▶ **TASK PROMPT**
When the line containing "Peut-on utiliser ce" appears in the data below, begin copying there and stop only after the line containing "J'accepte les donations.".

▶ **LISTED ENTRIES**
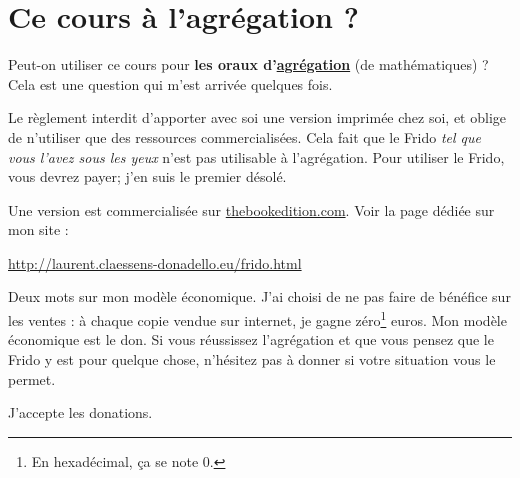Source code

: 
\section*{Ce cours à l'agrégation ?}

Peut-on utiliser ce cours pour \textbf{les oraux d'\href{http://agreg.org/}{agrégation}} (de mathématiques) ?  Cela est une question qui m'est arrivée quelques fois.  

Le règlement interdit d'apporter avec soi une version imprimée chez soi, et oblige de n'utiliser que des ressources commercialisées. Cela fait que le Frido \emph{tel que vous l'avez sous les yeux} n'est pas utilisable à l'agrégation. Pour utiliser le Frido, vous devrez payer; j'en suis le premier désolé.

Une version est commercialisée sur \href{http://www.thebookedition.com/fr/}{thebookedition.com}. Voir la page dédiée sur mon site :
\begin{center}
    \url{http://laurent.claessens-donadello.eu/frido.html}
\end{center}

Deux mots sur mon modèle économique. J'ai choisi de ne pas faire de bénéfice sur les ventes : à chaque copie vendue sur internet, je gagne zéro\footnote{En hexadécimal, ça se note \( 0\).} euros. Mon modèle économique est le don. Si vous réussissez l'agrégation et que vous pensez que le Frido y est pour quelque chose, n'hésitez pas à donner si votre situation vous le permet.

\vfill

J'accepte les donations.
* * *
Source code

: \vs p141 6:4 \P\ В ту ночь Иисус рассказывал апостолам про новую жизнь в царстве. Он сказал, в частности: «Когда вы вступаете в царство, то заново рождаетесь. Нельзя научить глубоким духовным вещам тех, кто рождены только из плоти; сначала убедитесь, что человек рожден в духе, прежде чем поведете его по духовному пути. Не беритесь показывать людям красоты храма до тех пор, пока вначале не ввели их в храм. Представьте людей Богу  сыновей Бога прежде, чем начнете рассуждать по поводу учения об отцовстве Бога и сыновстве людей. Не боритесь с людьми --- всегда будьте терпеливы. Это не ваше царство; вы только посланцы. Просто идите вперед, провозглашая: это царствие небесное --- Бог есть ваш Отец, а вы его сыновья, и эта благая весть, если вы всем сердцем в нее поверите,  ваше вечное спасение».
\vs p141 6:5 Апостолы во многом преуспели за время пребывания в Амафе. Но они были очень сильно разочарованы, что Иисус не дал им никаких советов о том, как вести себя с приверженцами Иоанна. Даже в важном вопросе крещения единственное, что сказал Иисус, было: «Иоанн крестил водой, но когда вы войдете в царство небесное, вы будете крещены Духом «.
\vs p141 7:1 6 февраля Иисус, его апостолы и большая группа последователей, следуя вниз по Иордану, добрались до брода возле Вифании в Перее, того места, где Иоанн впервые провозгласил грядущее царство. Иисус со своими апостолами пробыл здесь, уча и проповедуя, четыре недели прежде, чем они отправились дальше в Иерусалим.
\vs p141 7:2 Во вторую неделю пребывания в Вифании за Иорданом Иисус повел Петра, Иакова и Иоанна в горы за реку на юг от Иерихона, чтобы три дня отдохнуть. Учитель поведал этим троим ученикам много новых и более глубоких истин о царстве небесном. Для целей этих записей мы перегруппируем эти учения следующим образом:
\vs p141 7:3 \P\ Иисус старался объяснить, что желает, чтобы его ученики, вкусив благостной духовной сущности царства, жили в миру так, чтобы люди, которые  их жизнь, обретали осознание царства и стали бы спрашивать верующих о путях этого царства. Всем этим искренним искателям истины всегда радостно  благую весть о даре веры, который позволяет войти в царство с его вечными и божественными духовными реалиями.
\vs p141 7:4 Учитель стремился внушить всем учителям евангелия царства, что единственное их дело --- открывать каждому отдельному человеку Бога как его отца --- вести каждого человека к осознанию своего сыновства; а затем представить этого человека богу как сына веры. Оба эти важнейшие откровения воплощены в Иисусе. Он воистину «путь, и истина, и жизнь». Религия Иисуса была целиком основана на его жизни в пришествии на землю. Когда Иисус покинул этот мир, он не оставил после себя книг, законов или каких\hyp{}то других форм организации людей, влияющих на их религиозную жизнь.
---
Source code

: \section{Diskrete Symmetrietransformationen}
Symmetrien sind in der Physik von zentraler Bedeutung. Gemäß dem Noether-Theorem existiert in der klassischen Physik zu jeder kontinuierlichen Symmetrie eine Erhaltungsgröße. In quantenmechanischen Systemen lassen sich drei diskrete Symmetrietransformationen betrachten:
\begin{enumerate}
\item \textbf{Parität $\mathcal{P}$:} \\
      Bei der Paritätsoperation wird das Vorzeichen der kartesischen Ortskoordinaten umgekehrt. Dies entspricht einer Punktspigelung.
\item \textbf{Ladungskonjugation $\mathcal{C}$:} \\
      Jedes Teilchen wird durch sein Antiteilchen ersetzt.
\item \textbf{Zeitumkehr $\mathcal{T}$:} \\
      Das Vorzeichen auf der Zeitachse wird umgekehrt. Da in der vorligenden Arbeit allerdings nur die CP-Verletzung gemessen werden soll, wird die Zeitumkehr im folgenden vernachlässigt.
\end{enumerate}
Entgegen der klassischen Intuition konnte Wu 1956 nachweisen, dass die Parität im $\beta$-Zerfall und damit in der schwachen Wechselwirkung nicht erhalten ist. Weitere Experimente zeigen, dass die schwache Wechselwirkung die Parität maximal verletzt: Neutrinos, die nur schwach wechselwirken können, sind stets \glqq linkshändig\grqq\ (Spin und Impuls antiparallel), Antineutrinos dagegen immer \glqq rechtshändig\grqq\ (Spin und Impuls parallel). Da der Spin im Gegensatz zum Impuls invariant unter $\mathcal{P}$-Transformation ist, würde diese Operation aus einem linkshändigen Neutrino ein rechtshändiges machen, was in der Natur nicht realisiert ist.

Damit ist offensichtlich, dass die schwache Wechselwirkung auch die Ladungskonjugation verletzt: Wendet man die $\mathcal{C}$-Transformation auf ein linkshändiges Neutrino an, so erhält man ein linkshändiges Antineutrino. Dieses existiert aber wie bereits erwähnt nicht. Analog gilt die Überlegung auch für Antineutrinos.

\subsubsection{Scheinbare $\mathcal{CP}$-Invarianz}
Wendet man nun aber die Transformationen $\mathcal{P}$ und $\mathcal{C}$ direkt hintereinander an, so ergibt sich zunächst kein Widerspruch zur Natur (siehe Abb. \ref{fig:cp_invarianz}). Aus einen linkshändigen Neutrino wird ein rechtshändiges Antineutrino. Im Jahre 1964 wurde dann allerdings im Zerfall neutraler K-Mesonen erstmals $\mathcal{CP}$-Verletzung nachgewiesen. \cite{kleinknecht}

▶ **THE ANSWER**
Peut-on utiliser ce cours pour \textbf{les oraux d'\href{http://agreg.org/}{agrégation}} (de mathématiques) ?  Cela est une question qui m'est arrivée quelques fois.  

Le règlement interdit d'apporter avec soi une version imprimée chez soi, et oblige de n'utiliser que des ressources commercialisées. Cela fait que le Frido \emph{tel que vous l'avez sous les yeux} n'est pas utilisable à l'agrégation. Pour utiliser le Frido, vous devrez payer; j'en suis le premier désolé.

Une version est commercialisée sur \href{http://www.thebookedition.com/fr/}{thebookedition.com}. Voir la page dédiée sur mon site :
\begin{center}
    \url{http://laurent.claessens-donadello.eu/frido.html}
\end{center}

Deux mots sur mon modèle économique. J'ai choisi de ne pas faire de bénéfice sur les ventes : à chaque copie vendue sur internet, je gagne zéro\footnote{En hexadécimal, ça se note \( 0\).} euros. Mon modèle économique est le don. Si vous réussissez l'agrégation et que vous pensez que le Frido y est pour quelque chose, n'hésitez pas à donner si votre situation vous le permet.

\vfill

J'accepte les donations.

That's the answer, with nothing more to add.